Matrimoni gay, è scontro in Europa

Dalla Rassegna stampa

Con un paese provato dalla situazione economica e dalla recessione, mentre fondamentali discussioni dividono l’opinione pubblica, dalle infrastrutture, alla riforma del welfare, dal Sistema sanitario nazionale, all’Europa, i Tory si dilaniano al loro interno su una questione puramente ideologica e formale: il matrimonio gay.

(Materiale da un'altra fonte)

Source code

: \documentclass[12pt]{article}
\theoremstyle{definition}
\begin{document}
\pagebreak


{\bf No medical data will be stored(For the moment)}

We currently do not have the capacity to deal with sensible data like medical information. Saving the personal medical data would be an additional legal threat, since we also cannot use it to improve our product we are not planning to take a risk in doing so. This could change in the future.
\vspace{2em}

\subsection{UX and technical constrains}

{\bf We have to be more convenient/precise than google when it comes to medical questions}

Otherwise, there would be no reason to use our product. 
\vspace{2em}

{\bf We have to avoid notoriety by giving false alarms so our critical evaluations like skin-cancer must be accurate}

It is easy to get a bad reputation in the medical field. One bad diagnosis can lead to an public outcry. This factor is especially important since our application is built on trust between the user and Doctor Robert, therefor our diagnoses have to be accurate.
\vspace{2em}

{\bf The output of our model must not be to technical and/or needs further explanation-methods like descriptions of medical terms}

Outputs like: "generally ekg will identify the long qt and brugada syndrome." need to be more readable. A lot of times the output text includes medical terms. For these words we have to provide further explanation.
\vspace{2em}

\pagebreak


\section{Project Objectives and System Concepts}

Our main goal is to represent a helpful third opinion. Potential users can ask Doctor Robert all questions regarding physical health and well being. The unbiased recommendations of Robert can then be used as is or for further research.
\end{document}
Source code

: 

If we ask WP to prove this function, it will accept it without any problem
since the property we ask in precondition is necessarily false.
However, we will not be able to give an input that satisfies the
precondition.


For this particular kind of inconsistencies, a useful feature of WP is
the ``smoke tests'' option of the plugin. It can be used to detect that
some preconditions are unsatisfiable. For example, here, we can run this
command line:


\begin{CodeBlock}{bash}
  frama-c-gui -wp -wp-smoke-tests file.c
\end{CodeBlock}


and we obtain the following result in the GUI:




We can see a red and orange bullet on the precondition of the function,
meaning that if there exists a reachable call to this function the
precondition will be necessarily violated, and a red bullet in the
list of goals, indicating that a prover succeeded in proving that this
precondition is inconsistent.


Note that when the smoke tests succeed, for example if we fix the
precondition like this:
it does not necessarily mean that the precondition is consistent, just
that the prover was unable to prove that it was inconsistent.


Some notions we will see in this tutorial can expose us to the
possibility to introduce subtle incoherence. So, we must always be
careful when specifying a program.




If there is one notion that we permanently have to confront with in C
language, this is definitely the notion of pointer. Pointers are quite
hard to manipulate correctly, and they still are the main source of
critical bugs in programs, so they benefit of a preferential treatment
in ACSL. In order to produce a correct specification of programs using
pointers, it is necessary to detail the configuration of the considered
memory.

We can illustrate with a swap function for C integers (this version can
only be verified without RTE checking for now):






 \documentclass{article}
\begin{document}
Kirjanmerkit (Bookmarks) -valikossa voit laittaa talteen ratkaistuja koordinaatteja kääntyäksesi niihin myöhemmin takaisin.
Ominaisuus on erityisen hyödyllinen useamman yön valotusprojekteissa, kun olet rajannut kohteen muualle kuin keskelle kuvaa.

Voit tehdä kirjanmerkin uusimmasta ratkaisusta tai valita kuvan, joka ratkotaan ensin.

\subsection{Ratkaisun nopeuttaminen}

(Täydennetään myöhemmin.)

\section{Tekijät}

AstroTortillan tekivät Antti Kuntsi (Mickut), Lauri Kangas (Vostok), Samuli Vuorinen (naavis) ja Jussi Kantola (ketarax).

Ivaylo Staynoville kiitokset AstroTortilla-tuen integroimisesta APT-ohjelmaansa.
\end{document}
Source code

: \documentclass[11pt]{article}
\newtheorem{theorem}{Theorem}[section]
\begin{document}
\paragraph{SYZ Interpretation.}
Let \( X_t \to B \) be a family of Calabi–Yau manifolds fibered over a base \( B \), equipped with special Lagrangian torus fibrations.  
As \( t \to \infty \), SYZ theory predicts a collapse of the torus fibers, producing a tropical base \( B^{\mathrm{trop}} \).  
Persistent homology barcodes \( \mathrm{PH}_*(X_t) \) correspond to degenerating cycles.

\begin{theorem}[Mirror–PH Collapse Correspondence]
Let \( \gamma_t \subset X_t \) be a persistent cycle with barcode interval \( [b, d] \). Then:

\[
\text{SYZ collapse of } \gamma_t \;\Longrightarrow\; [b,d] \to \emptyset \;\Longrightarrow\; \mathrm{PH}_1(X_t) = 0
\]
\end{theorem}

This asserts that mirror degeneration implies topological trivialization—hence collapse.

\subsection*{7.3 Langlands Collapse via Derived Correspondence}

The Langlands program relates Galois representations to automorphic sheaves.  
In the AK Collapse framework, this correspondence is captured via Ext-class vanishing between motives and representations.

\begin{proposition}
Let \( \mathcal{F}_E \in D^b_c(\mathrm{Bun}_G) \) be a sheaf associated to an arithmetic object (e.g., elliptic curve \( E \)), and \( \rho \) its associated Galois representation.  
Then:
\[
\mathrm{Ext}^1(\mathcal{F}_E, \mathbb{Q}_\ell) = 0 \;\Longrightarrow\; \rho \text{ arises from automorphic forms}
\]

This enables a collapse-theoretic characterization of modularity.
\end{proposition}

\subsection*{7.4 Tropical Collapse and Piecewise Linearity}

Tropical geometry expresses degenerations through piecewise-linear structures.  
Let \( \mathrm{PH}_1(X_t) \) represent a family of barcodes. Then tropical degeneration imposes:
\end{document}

Dopo che il sesso omosessuale è stato riconosciuto legale nel 1967, e che le civil partnership sono state introdotte nel 2004, riconoscendo pari diritti alle coppie gay, quest’ultimo passaggio sembrava davvero una cosa di poco conto, ma sta scatenando invece durissime reazioni di tipo ideologico e viscerale, con argomenti spesso al limite del paradosso: c’è chi paventa orde di padri e figli che si sposeranno per evitare la tassa sull’eredità, chi (il sindaco di Londra, tanto per capirci!) si dice terrorizzato dalla possibilità di introdurre in futuro matrimoni tra uomini e animali e chi, infine, sfodera statistiche sulla propensione alla violenza dei figli allevati in coppie dello stesso sesso.

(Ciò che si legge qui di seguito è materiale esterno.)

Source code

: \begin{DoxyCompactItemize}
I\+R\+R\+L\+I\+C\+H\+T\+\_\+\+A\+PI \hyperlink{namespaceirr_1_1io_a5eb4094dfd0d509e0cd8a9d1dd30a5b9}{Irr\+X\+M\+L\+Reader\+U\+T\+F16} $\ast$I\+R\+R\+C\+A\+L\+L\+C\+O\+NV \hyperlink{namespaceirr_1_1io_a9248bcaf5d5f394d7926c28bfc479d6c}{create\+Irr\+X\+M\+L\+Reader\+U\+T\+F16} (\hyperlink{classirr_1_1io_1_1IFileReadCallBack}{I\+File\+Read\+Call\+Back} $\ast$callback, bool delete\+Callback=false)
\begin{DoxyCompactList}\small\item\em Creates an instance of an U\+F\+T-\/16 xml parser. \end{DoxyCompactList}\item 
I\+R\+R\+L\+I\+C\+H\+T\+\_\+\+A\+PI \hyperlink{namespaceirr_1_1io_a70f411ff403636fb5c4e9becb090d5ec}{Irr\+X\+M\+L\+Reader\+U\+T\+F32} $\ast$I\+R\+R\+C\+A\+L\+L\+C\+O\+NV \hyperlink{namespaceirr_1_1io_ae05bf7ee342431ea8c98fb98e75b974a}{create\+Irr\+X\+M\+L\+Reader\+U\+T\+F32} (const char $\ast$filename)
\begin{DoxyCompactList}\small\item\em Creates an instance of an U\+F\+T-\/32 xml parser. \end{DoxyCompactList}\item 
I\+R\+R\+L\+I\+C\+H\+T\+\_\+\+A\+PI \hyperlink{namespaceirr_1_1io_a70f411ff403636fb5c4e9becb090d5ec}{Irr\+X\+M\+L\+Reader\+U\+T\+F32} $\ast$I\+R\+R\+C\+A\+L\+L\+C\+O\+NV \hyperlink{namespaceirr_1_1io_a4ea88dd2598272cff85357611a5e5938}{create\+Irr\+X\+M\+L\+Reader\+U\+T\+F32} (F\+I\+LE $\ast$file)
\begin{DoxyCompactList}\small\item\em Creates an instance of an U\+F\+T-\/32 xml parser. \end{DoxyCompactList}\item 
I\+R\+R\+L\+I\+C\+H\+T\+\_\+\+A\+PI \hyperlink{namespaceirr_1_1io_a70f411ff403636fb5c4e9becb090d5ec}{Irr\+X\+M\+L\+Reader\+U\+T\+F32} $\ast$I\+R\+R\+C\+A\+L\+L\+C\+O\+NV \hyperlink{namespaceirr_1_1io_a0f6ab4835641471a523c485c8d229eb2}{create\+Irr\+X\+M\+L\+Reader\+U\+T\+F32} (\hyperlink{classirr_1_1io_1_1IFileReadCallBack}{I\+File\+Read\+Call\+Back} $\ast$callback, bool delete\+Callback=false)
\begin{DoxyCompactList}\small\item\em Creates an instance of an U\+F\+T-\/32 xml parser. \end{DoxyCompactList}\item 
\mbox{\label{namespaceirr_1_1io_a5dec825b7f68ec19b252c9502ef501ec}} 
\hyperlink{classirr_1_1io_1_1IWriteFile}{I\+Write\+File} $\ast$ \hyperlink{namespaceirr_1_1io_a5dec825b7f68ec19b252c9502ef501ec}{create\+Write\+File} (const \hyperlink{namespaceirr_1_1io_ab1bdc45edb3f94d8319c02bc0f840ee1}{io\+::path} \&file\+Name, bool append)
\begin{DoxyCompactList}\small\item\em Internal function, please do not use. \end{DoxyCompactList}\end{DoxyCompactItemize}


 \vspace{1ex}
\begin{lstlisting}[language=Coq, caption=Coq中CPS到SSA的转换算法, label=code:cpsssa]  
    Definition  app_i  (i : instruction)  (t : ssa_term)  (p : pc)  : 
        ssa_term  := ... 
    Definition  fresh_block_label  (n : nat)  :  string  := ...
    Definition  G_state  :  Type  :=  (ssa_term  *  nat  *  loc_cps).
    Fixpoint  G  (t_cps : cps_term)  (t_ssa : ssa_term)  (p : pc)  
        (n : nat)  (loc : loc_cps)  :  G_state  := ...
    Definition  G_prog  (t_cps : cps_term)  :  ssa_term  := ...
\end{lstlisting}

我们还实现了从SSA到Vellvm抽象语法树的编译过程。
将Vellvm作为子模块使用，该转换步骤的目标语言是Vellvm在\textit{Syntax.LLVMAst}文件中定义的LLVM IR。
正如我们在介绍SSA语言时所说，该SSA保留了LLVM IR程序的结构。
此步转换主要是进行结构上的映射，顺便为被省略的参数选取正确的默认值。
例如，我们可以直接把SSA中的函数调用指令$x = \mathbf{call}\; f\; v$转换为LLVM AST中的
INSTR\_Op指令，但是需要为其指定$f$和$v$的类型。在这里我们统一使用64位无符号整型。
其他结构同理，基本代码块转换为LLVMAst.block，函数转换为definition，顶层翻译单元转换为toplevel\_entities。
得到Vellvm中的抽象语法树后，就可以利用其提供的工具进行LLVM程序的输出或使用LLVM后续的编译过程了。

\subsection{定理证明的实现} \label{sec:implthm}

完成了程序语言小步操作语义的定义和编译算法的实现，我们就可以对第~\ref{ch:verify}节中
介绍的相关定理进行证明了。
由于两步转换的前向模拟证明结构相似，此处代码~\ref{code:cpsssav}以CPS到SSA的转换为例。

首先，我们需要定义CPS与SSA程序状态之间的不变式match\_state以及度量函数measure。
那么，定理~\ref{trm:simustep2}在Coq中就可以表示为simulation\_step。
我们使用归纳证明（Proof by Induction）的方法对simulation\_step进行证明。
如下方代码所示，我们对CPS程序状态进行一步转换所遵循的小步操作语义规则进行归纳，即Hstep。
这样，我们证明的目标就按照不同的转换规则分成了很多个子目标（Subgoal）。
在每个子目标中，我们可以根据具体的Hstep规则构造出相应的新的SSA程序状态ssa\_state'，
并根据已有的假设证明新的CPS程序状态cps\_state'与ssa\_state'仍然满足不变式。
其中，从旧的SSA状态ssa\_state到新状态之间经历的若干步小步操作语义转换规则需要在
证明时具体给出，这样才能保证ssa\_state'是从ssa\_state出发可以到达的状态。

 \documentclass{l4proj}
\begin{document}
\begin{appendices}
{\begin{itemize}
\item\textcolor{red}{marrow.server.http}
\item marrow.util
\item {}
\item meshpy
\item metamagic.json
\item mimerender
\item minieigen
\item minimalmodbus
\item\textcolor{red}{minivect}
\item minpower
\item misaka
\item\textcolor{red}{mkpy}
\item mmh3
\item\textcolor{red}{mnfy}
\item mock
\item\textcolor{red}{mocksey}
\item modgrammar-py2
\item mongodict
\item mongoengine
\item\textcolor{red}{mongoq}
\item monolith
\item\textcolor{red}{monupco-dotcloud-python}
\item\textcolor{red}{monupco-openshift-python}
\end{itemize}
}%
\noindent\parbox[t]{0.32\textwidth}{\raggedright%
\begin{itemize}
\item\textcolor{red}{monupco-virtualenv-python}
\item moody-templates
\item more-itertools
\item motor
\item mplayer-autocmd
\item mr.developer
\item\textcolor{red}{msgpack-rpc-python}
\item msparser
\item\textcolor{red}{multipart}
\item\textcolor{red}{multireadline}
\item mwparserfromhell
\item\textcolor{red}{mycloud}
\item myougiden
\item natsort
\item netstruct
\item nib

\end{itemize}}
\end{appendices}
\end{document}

Si tratta comunque di una promessa che Cameron è determinato a portare avanti (grazie anche ai voti del Labour e dei Lib-Dems, come mostrato ieri sera nel voto ai Commons, con la legge passata in prima lettura con una maggioranza di 225 parlamentari) ma che anziché mostrare la nuova faccia di un partito al passo coi tempi, rischia di mettere in luce la vera natura bigotta ed omofobica di quel partito.
La situazione rischia di indebolire definitivamente la leadership di Cameron, che i dipendenti del partito conservatore hanno spedito una lettera a Downing Street pregando di rinviare il voto su una questione che potrebbe dimostrarsi fatale per l’unità stessa del partito. La maggioranza dei ministri invece si è schierata al fianco di Cameron e difende la scelta.
Per quanto la legge preveda tutte le forme di tutela per le organizzazioni religiose che non volessero praticare questa forma di matrimonio, la reazione che viene dalle fila del partito conservatore mostra una tendenza a tutelare un’istituzione millenaria e a difendere i valori tradizionali della patria e della famiglia.
La divisione è completamente trasversale al partito, con parlamentari di zone rurali e londoners, vecchi conservatori da decenni in parlamento e young Tories eletti per la prima volta nel 2010, ugualmente schierati in difesa o contro la legge. E non si spiega neppure con la paura di perdere le prossime elezioni: su una lista di quindici argomenti su cui si baserà il voto nel 2015, il matrimonio gay sta al dodicesimo posto, e secondo un sondaggio solo il 7 per cento della popolazione (ugualmente diviso tra quelli che appoggiano o oppongono la legge) lo considera un argomento per cui poter cambiare il proprio voto.
Eppure Cameron ha deciso di giocarsi la faccia fino in fondo, sfidando le ire di chi lo accusa di essere succube dei Lib-Dems e di chi dice invece che è un perdente, incapace di garantire la maggioranza al partito alle ultime elezioni.
Cameron sfida il suo partito perché questa doveva essere la sua “Clause Four”, il momento in cui il leader dimostrava al paese la vera volontà riformatrice del partito, ma rischia invece di trasformarsi in una débâcle totale, con una possibile sfida per la leadership e addirittura una frattura del partito stesso.